Exercise description: Using the entries below, transcribe exactly the line containing "2)Enter the name" and each line that follows it to the end.

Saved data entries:
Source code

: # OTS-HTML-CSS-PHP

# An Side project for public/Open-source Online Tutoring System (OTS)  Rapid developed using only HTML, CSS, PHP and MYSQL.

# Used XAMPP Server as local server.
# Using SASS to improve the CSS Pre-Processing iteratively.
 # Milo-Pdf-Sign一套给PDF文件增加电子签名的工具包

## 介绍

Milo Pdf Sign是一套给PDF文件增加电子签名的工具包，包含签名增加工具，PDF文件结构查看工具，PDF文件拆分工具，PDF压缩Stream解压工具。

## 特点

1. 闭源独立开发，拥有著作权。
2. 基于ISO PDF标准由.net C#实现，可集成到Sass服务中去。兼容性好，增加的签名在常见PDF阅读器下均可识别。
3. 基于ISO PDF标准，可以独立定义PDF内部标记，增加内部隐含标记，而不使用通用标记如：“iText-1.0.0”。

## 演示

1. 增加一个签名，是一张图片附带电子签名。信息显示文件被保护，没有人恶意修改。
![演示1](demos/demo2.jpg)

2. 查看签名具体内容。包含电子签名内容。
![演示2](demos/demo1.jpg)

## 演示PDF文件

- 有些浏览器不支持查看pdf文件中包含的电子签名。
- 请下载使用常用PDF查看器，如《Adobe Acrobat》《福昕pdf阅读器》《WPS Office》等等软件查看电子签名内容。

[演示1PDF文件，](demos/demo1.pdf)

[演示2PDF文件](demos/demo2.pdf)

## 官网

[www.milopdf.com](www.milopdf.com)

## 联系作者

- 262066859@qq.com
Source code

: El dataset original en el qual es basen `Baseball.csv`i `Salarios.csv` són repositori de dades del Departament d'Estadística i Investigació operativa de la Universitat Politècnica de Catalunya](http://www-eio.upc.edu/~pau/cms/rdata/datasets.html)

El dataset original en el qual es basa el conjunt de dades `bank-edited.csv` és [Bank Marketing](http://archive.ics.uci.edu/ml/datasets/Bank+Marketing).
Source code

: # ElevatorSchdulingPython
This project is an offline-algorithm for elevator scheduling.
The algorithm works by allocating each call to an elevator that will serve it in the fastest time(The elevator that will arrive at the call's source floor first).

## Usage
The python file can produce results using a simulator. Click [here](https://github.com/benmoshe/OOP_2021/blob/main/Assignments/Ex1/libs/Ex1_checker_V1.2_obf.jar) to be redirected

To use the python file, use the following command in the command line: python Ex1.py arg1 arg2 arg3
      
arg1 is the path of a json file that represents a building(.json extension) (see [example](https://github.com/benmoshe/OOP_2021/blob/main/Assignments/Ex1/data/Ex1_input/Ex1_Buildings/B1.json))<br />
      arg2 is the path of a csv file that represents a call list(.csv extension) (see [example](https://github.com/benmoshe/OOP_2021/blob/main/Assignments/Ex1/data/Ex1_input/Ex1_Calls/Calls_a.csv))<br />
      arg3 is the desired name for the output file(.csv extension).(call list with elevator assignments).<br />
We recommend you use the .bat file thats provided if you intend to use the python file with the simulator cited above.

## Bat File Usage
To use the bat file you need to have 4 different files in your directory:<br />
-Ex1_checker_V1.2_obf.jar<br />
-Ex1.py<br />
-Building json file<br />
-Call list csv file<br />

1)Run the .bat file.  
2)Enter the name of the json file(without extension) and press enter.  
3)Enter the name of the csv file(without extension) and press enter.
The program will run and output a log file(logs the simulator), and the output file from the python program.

Response to this task:
2)Enter the name of the json file(without extension) and press enter.  
3)Enter the name of the csv file(without extension) and press enter.
The program will run and output a log file(logs the simulator), and the output file from the python program.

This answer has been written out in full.